- Born: 1958 (age 67–68) Athens, Greece
- Education: Columbia University
- Occupation: shipping businessman
- Years active: 1982–
- Board member of: Owner of Ceres Hellenic Shipping Enterprises Shareholder of Aston Martin

= Peter Livanos =

Greek shipping tycoon

Peter G. Livanos (born 1958), is a Greek shipping tycoon. He owns the Greek shipping company Ceres Hellenic, and was involved in the restructuring of the shipping company into the group Ceres Hellenic.

Livanos lives with his family at Lake Geneva, Athens and London. He controls 100% of Ceres Hellenic Shipping, the largest Greek fleet, in terms of tonnage, and a smaller ferry line of Russian-made hydrofoils that serve the Greek Islands.

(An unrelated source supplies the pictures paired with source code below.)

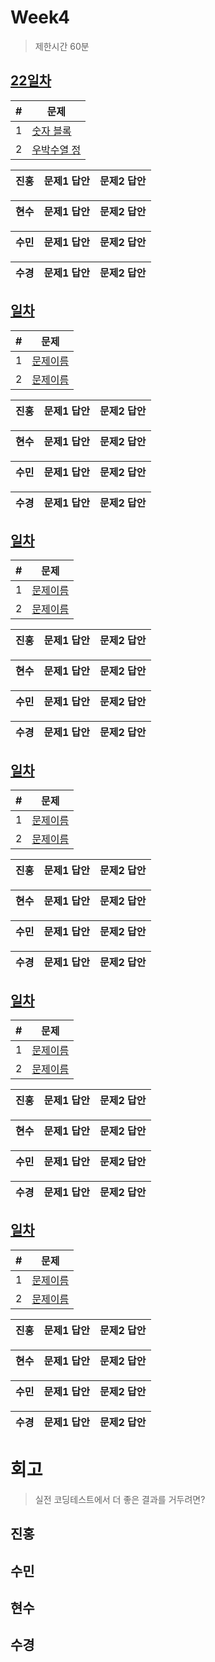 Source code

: # Week4

> 제한시간 60분

## [22일차](Day22)

| #   | 문제                 |
| --- | -------------------- |
| 1   | [숫자 블록](https://school.programmers.co.kr/learn/courses/30/lessons/12923) |
| 2   | [우박수열 정](https://school.programmers.co.kr/learn/courses/30/lessons/134239) |

| **진홍** | 문제1 답안 | 문제2 답안 |
| ------ | ---------- | ---------- |

| **현수** | 문제1 답안 | 문제2 답안 |
| ------ | ---------- | ---------- |

| **수민** | 문제1 답안 | 문제2 답안 |
| ------ | ---------- | ---------- |

| **수경** | 문제1 답안 | 문제2 답안 |
| ------ | ---------- | ---------- |

<!-- 불참 시 작성 -->
<!--
> 홍길동 불참 (컨디션 난조)
-->

## [일차](Day)

| #   | 문제                 |
| --- | -------------------- |
| 1   | [문제이름](문제링크) |
| 2   | [문제이름](문제링크) |

| **진홍** | 문제1 답안 | 문제2 답안 |
| ------ | ---------- | ---------- |

| **현수** | 문제1 답안 | 문제2 답안 |
| ------ | ---------- | ---------- |

| **수민** | 문제1 답안 | 문제2 답안 |
| ------ | ---------- | ---------- |

| **수경** | 문제1 답안 | 문제2 답안 |
| ------ | ---------- | ---------- |

<!-- 불참 시 작성 -->
<!--
> 홍길동 불참 (컨디션 난조)
-->

## [일차](Day)

| #   | 문제                 |
| --- | -------------------- |
| 1   | [문제이름](문제링크) |
| 2   | [문제이름](문제링크) |

| **진홍** | 문제1 답안 | 문제2 답안 |
| ------ | ---------- | ---------- |

| **현수** | 문제1 답안 | 문제2 답안 |
| ------ | ---------- | ---------- |

| **수민** | 문제1 답안 | 문제2 답안 |
| ------ | ---------- | ---------- |

| **수경** | 문제1 답안 | 문제2 답안 |
| ------ | ---------- | ---------- |

<!-- 불참 시 작성 -->
<!--
> 홍길동 불참 (컨디션 난조)
-->

## [일차](Day)

| #   | 문제                 |
| --- | -------------------- |
| 1   | [문제이름](문제링크) |
| 2   | [문제이름](문제링크) |

| **진홍** | 문제1 답안 | 문제2 답안 |
| ------ | ---------- | ---------- |

| **현수** | 문제1 답안 | 문제2 답안 |
| ------ | ---------- | ---------- |

| **수민** | 문제1 답안 | 문제2 답안 |
| ------ | ---------- | ---------- |

| **수경** | 문제1 답안 | 문제2 답안 |
| ------ | ---------- | ---------- |

<!-- 불참 시 작성 -->
<!--
> 홍길동 불참 (컨디션 난조)
-->

## [일차](Day)

| #   | 문제                 |
| --- | -------------------- |
| 1   | [문제이름](문제링크) |
| 2   | [문제이름](문제링크) |

| **진홍** | 문제1 답안 | 문제2 답안 |
| ------ | ---------- | ---------- |

| **현수** | 문제1 답안 | 문제2 답안 |
| ------ | ---------- | ---------- |

| **수민** | 문제1 답안 | 문제2 답안 |
| ------ | ---------- | ---------- |

| **수경** | 문제1 답안 | 문제2 답안 |
| ------ | ---------- | ---------- |

<!-- 불참 시 작성 -->
<!--
> 홍길동 불참 (컨디션 난조)
-->

## [일차](Day)

| #   | 문제                 |
| --- | -------------------- |
| 1   | [문제이름](문제링크) |
| 2   | [문제이름](문제링크) |

| **진홍** | 문제1 답안 | 문제2 답안 |
| ------ | ---------- | ---------- |

| **현수** | 문제1 답안 | 문제2 답안 |
| ------ | ---------- | ---------- |

| **수민** | 문제1 답안 | 문제2 답안 |
| ------ | ---------- | ---------- |

| **수경** | 문제1 답안 | 문제2 답안 |
| ------ | ---------- | ---------- |

<!-- 불참 시 작성 -->
<!--
> 홍길동 불참 (컨디션 난조)
-->


# 회고

> 실전 코딩테스트에서 더 좋은 결과를 거두려면?

## 진홍

## 수민

## 현수

## 수경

Livanos is a graduate of The Buckley School in New York, Le Rosey in Switzerland and Columbia University in New York, from which he graduated with a B.S. degree in 1981. He is known for his yachting and was awarded an Honorary Doctorate of Science by the Massachusetts Maritime Academy. He was also a majority shareholder of the car manufacturer Aston Martin.

According to the Bloomberg Billionaire Index, his net worth is estimated at $1.7 billion in 2015 and he has been ranked among the wealthiest Greeks.

He is the son of the shipping magnate George P. Livanos, who built up Greece’s largest merchant fleet in the 1980s and 1990s. His maternal grandfather is the Greek businessman Yiannis Carras, and he is a distant relative of Stavros G. Livanos by his father's side.